Frequently asked questions

What is a video SOP?

A video SOP is a video version of a written Standard Operating Procedure. It covers the same steps, quality checks, and compliance requirements as the document, delivered as video.

In non-regulated industries, some organizations use video SOPs in place of written ones. In regulated industries, the written SOP remains the system of record and the video serves as training support.

What is the difference between a video SOP and an SOP training video?

A video SOP is a direct translation of the document into video format. An SOP training video is designed to help employees learn and perform the procedure.

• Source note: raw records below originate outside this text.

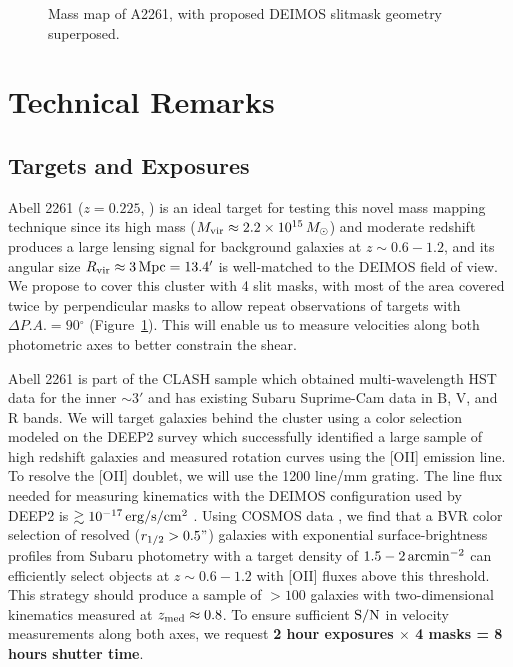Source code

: \documentclass[12pt]{article}
\newcommand{\degr}{\ensuremath{^\circ}}
\begin{document}
\begin{figure}[H]
\begin{minipage}{0.45\linewidth}
\begin{center}
    \caption{\footnotesize Mass map of A2261, with proposed DEIMOS slitmask geometry superposed.}
    \label{fig:maskoverlay}
    \end{center}
  \end{minipage}
\end{figure}


\renewcommand{\bibfont}{\small}
\begin{spacing}{0}


\end{spacing}

\newpage

\section{Technical Remarks}

\subsection{Targets and Exposures}

Abell 2261 ($z=0.225$, \citealt{Coe2012}) is an ideal target for testing this novel mass mapping technique since its high mass ($M_{\rm vir}\approx 2.2 \times 10^{15}\,M_{\odot}$) and moderate redshift produces a large lensing signal for background galaxies at $z\sim0.6-1.2$, and its angular size $R_{\rm vir} \approx 3\,{\rm Mpc} = 13.4'$ is well-matched to the DEIMOS field of view. We propose to cover this cluster with 4 slit masks, with most of the area covered twice by perpendicular masks to allow repeat observations of targets with $\Delta P.A.=90\degr$ (Figure~\ref{fig:maskoverlay}). This will enable us to measure velocities along both photometric axes to better constrain the shear.

Abell 2261 is part of the CLASH sample \citep{Postman2012} which obtained multi-wavelength HST data for the inner $\sim3'$ and has existing Subaru Suprime-Cam data in B, V, and R bands. We will target galaxies behind the cluster using a color selection modeled on the DEEP2 survey \citep{Newman2013} which successfully identified a large sample of high redshift galaxies and measured rotation curves using the [OII] emission line. To resolve the [OII] doublet, we will use the 1200 line/mm grating. The line flux needed for measuring kinematics with the DEIMOS configuration used by DEEP2 is $\gtrsim10^{-17}\,{\rm erg/s/cm^2}$ \citep{Kassin2012}. Using COSMOS data \citep{Jouvel2009}, we find that a BVR color selection of resolved ($r_{1/2}>0.5"$) galaxies with exponential surface-brightness profiles from Subaru photometry with a target density of $1.5-2\,{\rm arcmin^{-2}}$ can efficiently select objects at $z\sim0.6-1.2$ with [OII] fluxes above this threshold. This strategy should produce a sample of $>100$ galaxies with two-dimensional kinematics measured at $z_{\rm med}\approx0.8$. To ensure sufficient ${\rm S/N}$ in velocity measurements along both axes, we request \textbf{2 hour exposures $\times$ 4 masks = 8 hours shutter time}.
\end{document}
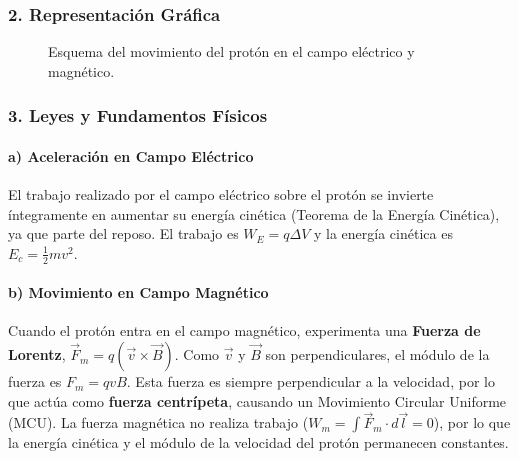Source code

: \subsubsection*{2. Representación Gráfica}
\begin{figure}[H]
    \centering
    \caption{Esquema del movimiento del protón en el campo eléctrico y magnético.}
\end{figure}

\subsubsection*{3. Leyes y Fundamentos Físicos}
\paragraph*{a) Aceleración en Campo Eléctrico}
El trabajo realizado por el campo eléctrico sobre el protón se invierte íntegramente en aumentar su energía cinética (Teorema de la Energía Cinética), ya que parte del reposo. El trabajo es $W_E = q \Delta V$ y la energía cinética es $E_c = \frac{1}{2}mv^2$.
\paragraph*{b) Movimiento en Campo Magnético}
Cuando el protón entra en el campo magnético, experimenta una \textbf{Fuerza de Lorentz}, $\vec{F}_m = q(\vec{v} \times \vec{B})$. Como $\vec{v}$ y $\vec{B}$ son perpendiculares, el módulo de la fuerza es $F_m = qvB$. Esta fuerza es siempre perpendicular a la velocidad, por lo que actúa como \textbf{fuerza centrípeta}, causando un Movimiento Circular Uniforme (MCU). La fuerza magnética no realiza trabajo ($W_m = \int \vec{F}_m \cdot d\vec{l} = 0$), por lo que la energía cinética y el módulo de la velocidad del protón permanecen constantes.

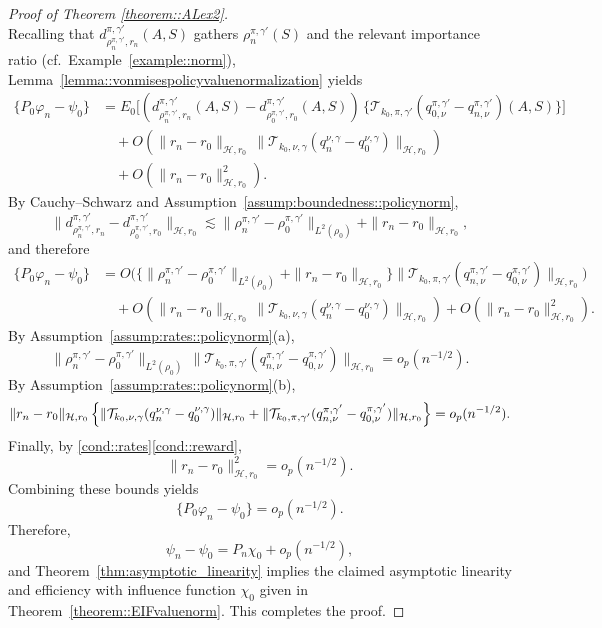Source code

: \documentclass[11pt]{article}
\theoremstyle{plain}
\begin{document}
\begin{proof}[Proof of Theorem \ref{theorem::ALex2}]
\[\]
Recalling that $d_{\rho_n^{\pi,\gamma'},r_n}^{\pi,\gamma'}(A,S)$ gathers
$\rho_n^{\pi,\gamma'}(S)$ and the relevant importance ratio (cf.\ Example~\ref{example::norm}), 
Lemma~\ref{lemma::vonmisespolicyvaluenormalization} yields
\begin{align*} 
\{P_0 \varphi_n - \psi_0\}
&= E_0\!\Big[(d_{\rho_n^{\pi,\gamma'},r_n}^{\pi,\gamma'}(A,S) - d_{\rho_0^{\pi,\gamma'},r_0}^{\pi,\gamma'}(A,S))\,
           \{\mathcal{T}_{k_0,\pi,\gamma'}(q_{0,\nu}^{\pi,\gamma'} - q_{n,\nu}^{\pi,\gamma'})(A,S)\}\Big] \\
&\quad + O\!\left(\|r_n - r_0\|_{\mathcal{H},r_0}\,
        \|\mathcal{T}_{k_0,\nu,\gamma}(q_n^{\nu,\gamma} - q_0^{\nu,\gamma})\|_{\mathcal{H},r_0}\right) \\
&\quad + O\!\left(\|r_n - r_0\|_{\mathcal{H},r_0}^2\right).
\end{align*}
By Cauchy–Schwarz and Assumption~\ref{assump:boundedness::policynorm},
\[
\|d_{\rho_n^{\pi,\gamma'},r_n}^{\pi,\gamma'} - d_{\rho_0^{\pi,\gamma'},r_0}^{\pi,\gamma'}\|_{\mathcal{H},r_0}
\lesssim
\|\rho_n^{\pi,\gamma'} - \rho_0^{\pi,\gamma'}\|_{L^2(\rho_0)}
+ \|r_n - r_0\|_{\mathcal{H},r_0},
\]
and therefore
\begin{align*}
\{P_0 \varphi_n - \psi_0\}
&= O\!\Big(
   \bigl\{\|\rho_n^{\pi,\gamma'} - \rho_0^{\pi,\gamma'}\|_{L^2(\rho_0)}
          + \|r_n - r_0\|_{\mathcal{H},r_0}\bigr\}
   \bigl\|\mathcal{T}_{k_0,\pi,\gamma'}(q_{n,\nu}^{\pi,\gamma'} - q_{0,\nu}^{\pi,\gamma'})\bigr\|_{\mathcal{H},r_0}
   \Big) \\
&\quad + O\!\left(\|r_n - r_0\|_{\mathcal{H},r_0}\,
        \|\mathcal{T}_{k_0,\nu,\gamma}(q_n^{\nu,\gamma} - q_0^{\nu,\gamma})\|_{\mathcal{H},r_0}\right)
        + O\!\left(\|r_n - r_0\|_{\mathcal{H},r_0}^2\right).
\end{align*}
By Assumption~\ref{assump:rates::policynorm}(a),
\[
\|\rho_n^{\pi,\gamma'} - \rho_0^{\pi,\gamma'}\|_{L^2(\rho_0)}\,
\bigl\|\mathcal{T}_{k_0,\pi,\gamma'}(q_{n,\nu}^{\pi,\gamma'} - q_{0,\nu}^{\pi,\gamma'})\bigr\|_{\mathcal{H},r_0}
= o_p(n^{-1/2}).
\]
By Assumption~\ref{assump:rates::policynorm}(b),
\[
\|r_n - r_0\|_{\mathcal{H},r_0}\,
\Bigl\{
   \|\mathcal{T}_{k_0,\nu,\gamma}(q_n^{\nu,\gamma} - q_0^{\nu,\gamma})\|_{\mathcal{H},r_0}
   + \|\mathcal{T}_{k_0,\pi,\gamma'}(q_{n,\nu}^{\pi,\gamma'} - q_{0,\nu}^{\pi,\gamma'})\|_{\mathcal{H},r_0}
\Bigr\}
= o_p(n^{-1/2}).
\]
Finally, by \ref{cond::rates}\ref{cond::reward},
\[
\|r_n - r_0\|_{\mathcal{H},r_0}^2 = o_p(n^{-1/2}).
\]
Combining these bounds yields
\[
\{P_0 \varphi_n - \psi_0\} = o_p(n^{-1/2}).
\]
Therefore,
\[
\psi_n - \psi_0
= P_n \chi_0 + o_p(n^{-1/2}),
\]
and Theorem~\ref{thm:asymptotic_linearity} implies the claimed asymptotic linearity and efficiency with influence function $\chi_0$ given in Theorem~\ref{theorem::EIFvaluenorm}. This completes the proof.
\end{proof}
\end{document}
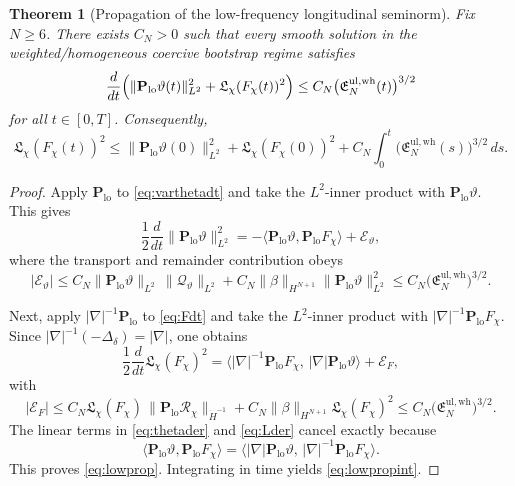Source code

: \documentclass[11pt]{article}
\newtheorem{theorem}{Theorem}
\begin{document}
\begin{theorem}[Propagation of the low-frequency longitudinal seminorm]
\label{thm:lowprop}
Fix \(N\ge 6\). There exists \(C_N>0\) such that every smooth solution in the weighted/homogeneous coercive bootstrap regime satisfies
\begin{equation}
\frac{d}{dt}
\Bigl(
\|\mathbf P_{\mathrm{lo}}\vartheta(t)\|_{L^2}^2
+ \mathfrak L_\chi(F_\chi(t))^2
\Bigr)
\le
C_N\bigl(\mathfrak E_N^{\mathrm{ul,wh}}(t)\bigr)^{3/2}
\label{eq:lowprop}
\end{equation}
for all \(t\in[0,T]\). Consequently,
\begin{equation}
\mathfrak L_\chi(F_\chi(t))^2
\le
\|\mathbf P_{\mathrm{lo}}\vartheta(0)\|_{L^2}^2
+ \mathfrak L_\chi(F_\chi(0))^2
+ C_N\int_0^t
\bigl(\mathfrak E_N^{\mathrm{ul,wh}}(s)\bigr)^{3/2}\,ds.
\label{eq:lowpropint}
\end{equation}
\end{theorem}

\begin{proof}
Apply \(\mathbf P_{\mathrm{lo}}\) to \eqref{eq:varthetadt} and take the \(L^2\)-inner product with \(\mathbf P_{\mathrm{lo}}\vartheta\). This gives
\begin{equation}
\frac12\frac{d}{dt}\|\mathbf P_{\mathrm{lo}}\vartheta\|_{L^2}^2
=
-\langle \mathbf P_{\mathrm{lo}}\vartheta,\mathbf P_{\mathrm{lo}}F_\chi\rangle
+ \mathcal E_\vartheta,
\label{eq:thetader}
\end{equation}
where the transport and remainder contribution obeys
\[
|\mathcal E_\vartheta|
\le
C_N\|\mathbf P_{\mathrm{lo}}\vartheta\|_{L^2}\,
\|\mathcal Q_\vartheta\|_{L^2}
+ C_N\|\beta\|_{H^{N+1}}\|\mathbf P_{\mathrm{lo}}\vartheta\|_{L^2}^2
\le
C_N\bigl(\mathfrak E_N^{\mathrm{ul,wh}}\bigr)^{3/2}.
\]

Next, apply \(|\nabla|^{-1}\mathbf P_{\mathrm{lo}}\) to \eqref{eq:Fdt} and take the \(L^2\)-inner product with \(|\nabla|^{-1}\mathbf P_{\mathrm{lo}}F_\chi\). Since \(|\nabla|^{-1}(-\Delta_\delta)=|\nabla|\), one obtains
\begin{equation}
\frac12\frac{d}{dt}\mathfrak L_\chi(F_\chi)^2
=
\langle |\nabla|^{-1}\mathbf P_{\mathrm{lo}}F_\chi,\,
|\nabla|\mathbf P_{\mathrm{lo}}\vartheta\rangle
+ \mathcal E_F,
\label{eq:Lder}
\end{equation}
with
\[
|\mathcal E_F|
\le
C_N\mathfrak L_\chi(F_\chi)\,
\|\mathbf P_{\mathrm{lo}}\mathcal R_\chi\|_{\dot H^{-1}}
+ C_N\|\beta\|_{H^{N+1}}\mathfrak L_\chi(F_\chi)^2
\le
C_N\bigl(\mathfrak E_N^{\mathrm{ul,wh}}\bigr)^{3/2}.
\]
The linear terms in \eqref{eq:thetader} and \eqref{eq:Lder} cancel exactly because
\[
\langle \mathbf P_{\mathrm{lo}}\vartheta,\mathbf P_{\mathrm{lo}}F_\chi\rangle
=
\langle |\nabla|\mathbf P_{\mathrm{lo}}\vartheta,\,
|\nabla|^{-1}\mathbf P_{\mathrm{lo}}F_\chi\rangle.
\]
This proves \eqref{eq:lowprop}. Integrating in time yields \eqref{eq:lowpropint}.
\end{proof}
\end{document}
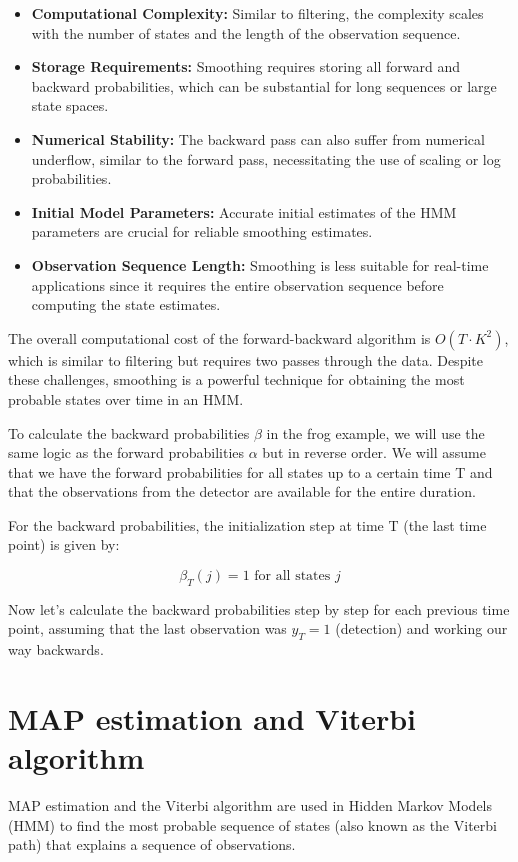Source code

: \documentclass[10pt]{article}
\begin{document}
\begin{itemize}
  \item \textbf{Computational Complexity:} Similar to filtering, the complexity scales with the number of states and the length of the observation sequence.
  \item \textbf{Storage Requirements:} Smoothing requires storing all forward and backward probabilities, which can be substantial for long sequences or large state spaces.
  \item \textbf{Numerical Stability:} The backward pass can also suffer from numerical underflow, similar to the forward pass, necessitating the use of scaling or log probabilities.
  \item \textbf{Initial Model Parameters:} Accurate initial estimates of the HMM parameters are crucial for reliable smoothing estimates.
  \item \textbf{Observation Sequence Length:} Smoothing is less suitable for real-time applications since it requires the entire observation sequence before computing the state estimates.
\end{itemize}

The overall computational cost of the forward-backward algorithm is \( O(T \cdot K^2) \), which is similar to filtering but requires two passes through the data. Despite these challenges, smoothing is a powerful technique for obtaining the most probable states over time in an HMM.

To calculate the backward probabilities \(\beta\) in the frog example, we will use the same logic as the forward probabilities \(\alpha\) but in reverse order. We will assume that we have the forward probabilities for all states up to a certain time T and that the observations from the detector are available for the entire duration.

For the backward probabilities, the initialization step at time T (the last time point) is given by:

\[ \beta_T(j) = 1 \text{ for all states } j \]

Now let's calculate the backward probabilities step by step for each previous time point, assuming that the last observation was \( y_T = 1 \) (detection) and working our way backwards.
\section{MAP estimation and Viterbi algorithm}
MAP estimation and the Viterbi algorithm are used in Hidden Markov Models (HMM) to find the most probable sequence of states (also known as the Viterbi path) that explains a sequence of observations.
\end{document}
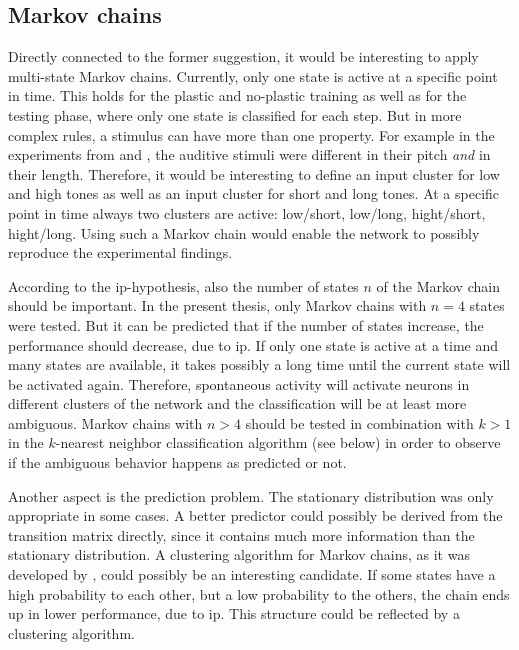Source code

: \subsection{Markov chains}

Directly connected to the former suggestion, it would be interesting to apply multi-state Markov chains. Currently, only one state is active at a specific point in time. This holds for the plastic and no-plastic training as well as for the testing phase, where only one state is classified for each step. But in more complex rules, a stimulus can have more than one property. For example in the experiments from \textcite{paavilainen2007preattentive} and \textcite{bendixen2008rapid}, the auditive stimuli were different in their pitch \emph{and} in their length. Therefore, it would be interesting to define an input cluster for low and high tones as well as an input cluster for short and long tones. At a specific point in time always two clusters are active: low/short, low/long, hight/short, hight/long. Using such a Markov chain would enable the network to possibly reproduce the experimental findings.

According to the \acs{ip}-hypothesis, also the number of states $n$ of the Markov chain should be important. In the present thesis, only Markov chains with $n=4$ states were tested. But it can be predicted that if the number of states increase, the performance should decrease, due to \acl{ip}. If only one state is active at a time and many states are available, it takes possibly a long time until the current state will be activated again. Therefore, spontaneous activity will activate neurons in different clusters of the network and the classification will be at least more ambiguous. Markov chains with $n > 4$ should be tested in combination with $k > 1$ in the $k$-nearest neighbor classification algorithm (see below) in order to observe if the ambiguous behavior happens as predicted or not.

Another aspect is the prediction problem. The stationary distribution was only appropriate in some cases. A better predictor could possibly be derived from the transition matrix directly, since it contains much more information than the stationary distribution. A clustering algorithm for Markov chains, as it was developed by \textcite{van2001graph}, could possibly be an interesting candidate. If some states have a high probability to each other, but a low probability to the others, the chain ends up in lower performance, due to \acl{ip}. This structure could be reflected by a clustering algorithm.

It prioritizes clarity, engagement, and retention over documentation.

Most organizations in regulated industries need both: the written SOP for compliance, and a training video to reduce interpretation gaps and speed up correct performance.

How do you create an SOP training video with AI?

Upload your written SOP to Synthesia's AI video generator with a prompt that defines the audience and desired outcome. The AI generates a first draft. From there, review and refine the scenes, choose an avatar and voice, add any interactivity, and publish.

Anyone can build a polished SOP training video in a few hours.

How do you update an SOP training video when a process changes?

With AI video, updating a training video is a script edit. Change the affected scene, regenerate, and republish. Assign a clear owner, set a review cadence, and include the SOP version and last updated date in the description or end card so employees always know which version they're learning from.

How do I track whether employees complete an SOP training video?

It depends on what you need to measure. For regulatory completion tracking, publish your SOP training video as a SCORM package through your LMS. For less formal tracking, Synthesia's analytics show watch rates and drop-off points, which can signal whether a step is unclear or needs updating.

Either way, your learning objective is your baseline.